A second significant challenge was Bar’s direct database access, a consequence of the shared schema. Numerous queries within Bar involved JOINs directly to the PRODUCT table or its related tables. This, too, represented an anti-pattern and would be unsustainable after switching to the new ProductAPI service.

To address this, we systematically refactored Bar’s codebase to route all Product-related data access through the ProductService abstraction layer. The common pattern that emerged involved a Bar service layer first fetching its own Bar-specific domain objects via its repository layer.
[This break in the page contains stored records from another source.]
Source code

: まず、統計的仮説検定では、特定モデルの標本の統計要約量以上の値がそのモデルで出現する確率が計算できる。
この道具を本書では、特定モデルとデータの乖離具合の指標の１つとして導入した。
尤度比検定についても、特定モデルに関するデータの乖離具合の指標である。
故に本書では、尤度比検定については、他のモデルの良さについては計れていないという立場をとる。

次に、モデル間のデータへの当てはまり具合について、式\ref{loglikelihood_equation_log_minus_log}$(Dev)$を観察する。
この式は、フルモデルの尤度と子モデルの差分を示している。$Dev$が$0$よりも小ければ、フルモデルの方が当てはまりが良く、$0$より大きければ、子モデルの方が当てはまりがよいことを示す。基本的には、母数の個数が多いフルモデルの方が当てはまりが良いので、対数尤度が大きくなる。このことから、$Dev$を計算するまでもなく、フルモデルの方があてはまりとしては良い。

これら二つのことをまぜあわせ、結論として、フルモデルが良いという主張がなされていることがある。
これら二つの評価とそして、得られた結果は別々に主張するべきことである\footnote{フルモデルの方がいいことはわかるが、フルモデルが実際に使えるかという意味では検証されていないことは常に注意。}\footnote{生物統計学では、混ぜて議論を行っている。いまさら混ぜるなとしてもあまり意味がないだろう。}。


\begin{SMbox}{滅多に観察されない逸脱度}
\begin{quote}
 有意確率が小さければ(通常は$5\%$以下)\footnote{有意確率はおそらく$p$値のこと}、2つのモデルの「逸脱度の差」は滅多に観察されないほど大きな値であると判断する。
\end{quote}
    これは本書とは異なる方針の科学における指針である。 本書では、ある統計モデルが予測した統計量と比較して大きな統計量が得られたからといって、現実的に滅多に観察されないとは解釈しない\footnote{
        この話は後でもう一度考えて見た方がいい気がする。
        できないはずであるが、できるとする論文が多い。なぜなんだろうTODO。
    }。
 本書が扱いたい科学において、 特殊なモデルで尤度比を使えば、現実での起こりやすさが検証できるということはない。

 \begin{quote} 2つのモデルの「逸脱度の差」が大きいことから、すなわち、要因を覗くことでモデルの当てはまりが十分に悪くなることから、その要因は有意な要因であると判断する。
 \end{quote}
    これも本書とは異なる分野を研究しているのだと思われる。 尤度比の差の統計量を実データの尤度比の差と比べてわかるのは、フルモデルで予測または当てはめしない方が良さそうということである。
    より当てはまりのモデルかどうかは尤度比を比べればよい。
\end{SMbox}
It would then determine what Product data was needed and subsequently fetch that information using the ProductService abstraction layer, effectively orchestrating data from both sources.
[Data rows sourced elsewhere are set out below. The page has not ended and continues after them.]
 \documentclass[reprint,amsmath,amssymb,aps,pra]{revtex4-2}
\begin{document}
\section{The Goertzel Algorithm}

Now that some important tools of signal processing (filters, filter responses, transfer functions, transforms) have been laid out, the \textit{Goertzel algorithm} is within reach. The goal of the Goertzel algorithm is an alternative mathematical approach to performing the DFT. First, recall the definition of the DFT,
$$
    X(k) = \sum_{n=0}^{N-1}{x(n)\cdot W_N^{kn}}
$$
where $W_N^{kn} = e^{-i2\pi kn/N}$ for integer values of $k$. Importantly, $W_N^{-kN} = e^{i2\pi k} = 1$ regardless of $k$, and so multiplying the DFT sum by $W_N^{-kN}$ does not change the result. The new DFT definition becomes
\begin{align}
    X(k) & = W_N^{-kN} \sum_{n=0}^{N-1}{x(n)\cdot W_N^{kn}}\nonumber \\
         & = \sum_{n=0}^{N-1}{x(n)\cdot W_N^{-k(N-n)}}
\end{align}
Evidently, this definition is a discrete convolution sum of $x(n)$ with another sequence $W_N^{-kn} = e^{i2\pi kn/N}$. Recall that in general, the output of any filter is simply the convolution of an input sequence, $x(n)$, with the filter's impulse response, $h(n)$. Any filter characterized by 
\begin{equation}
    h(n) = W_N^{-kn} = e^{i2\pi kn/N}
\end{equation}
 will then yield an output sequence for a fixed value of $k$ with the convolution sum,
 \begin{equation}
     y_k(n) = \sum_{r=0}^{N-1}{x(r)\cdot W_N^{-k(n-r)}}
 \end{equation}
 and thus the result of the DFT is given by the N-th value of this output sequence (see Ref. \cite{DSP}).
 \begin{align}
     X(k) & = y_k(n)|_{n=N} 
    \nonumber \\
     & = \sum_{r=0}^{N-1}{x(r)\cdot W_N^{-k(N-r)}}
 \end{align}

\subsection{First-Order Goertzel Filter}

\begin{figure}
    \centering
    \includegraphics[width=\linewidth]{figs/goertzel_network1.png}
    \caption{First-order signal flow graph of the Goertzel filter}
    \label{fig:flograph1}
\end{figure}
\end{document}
Gradual Switchover to the ProductAPI

With the Bar codebase now entirely decoupled from direct database queries for Product-related data, and our ProductDto and related DTOs cleaned of all internal database identifiers, we were finally ready to introduce a second implementation of the ProductService interface representing our new modern supplier.

This new implementation, aptly named ProductApiServiceImpl, was designed to fetch Product data from the external ProductAPI via its HTTP REST interface. Since the ProductAPI provided an OpenAPI description, we were able to leverage this to automatically generate a robust Java client. This generated client was then injected into ProductApiServiceImpl and further enhanced with Resilience4j features, including circuit breakers and retry functionality, to gracefully mitigate network transient errors and prevent API overload. As before, MapStruct played a vital role in seamlessly converting the data from the generated ProductAPI client classes into our established ProductDto objects.

At this juncture, we had two distinct implementations of the ProductService interface. The existing FooProductServiceImpl (using the old Foo internals) was designated as the default using Spring’s @Primary annotation. To manage the gradual transition, we began switching Bar’s services, one by one, to utilize the new ProductApiServiceImpl by selectively injecting it using Spring’s @Qualifier annotation. This allowed for fine-grained control over which parts of Bar began consuming data from the new API, enabling a safe and incremental cutover.

Quality Verification

When working with critical software that demands 24/7 on-call support, investing in rigorous quality verification is paramount. We were undertaking large-scale changes to the very core of the Bar application, and while most pull requests were of a manageable size, some were substantial. In total, this effort spanned over a hundred Jira issues. The pressing question was: how do we thoroughly verify quality to prevent those dreaded late-night calls to the on-call duty officer?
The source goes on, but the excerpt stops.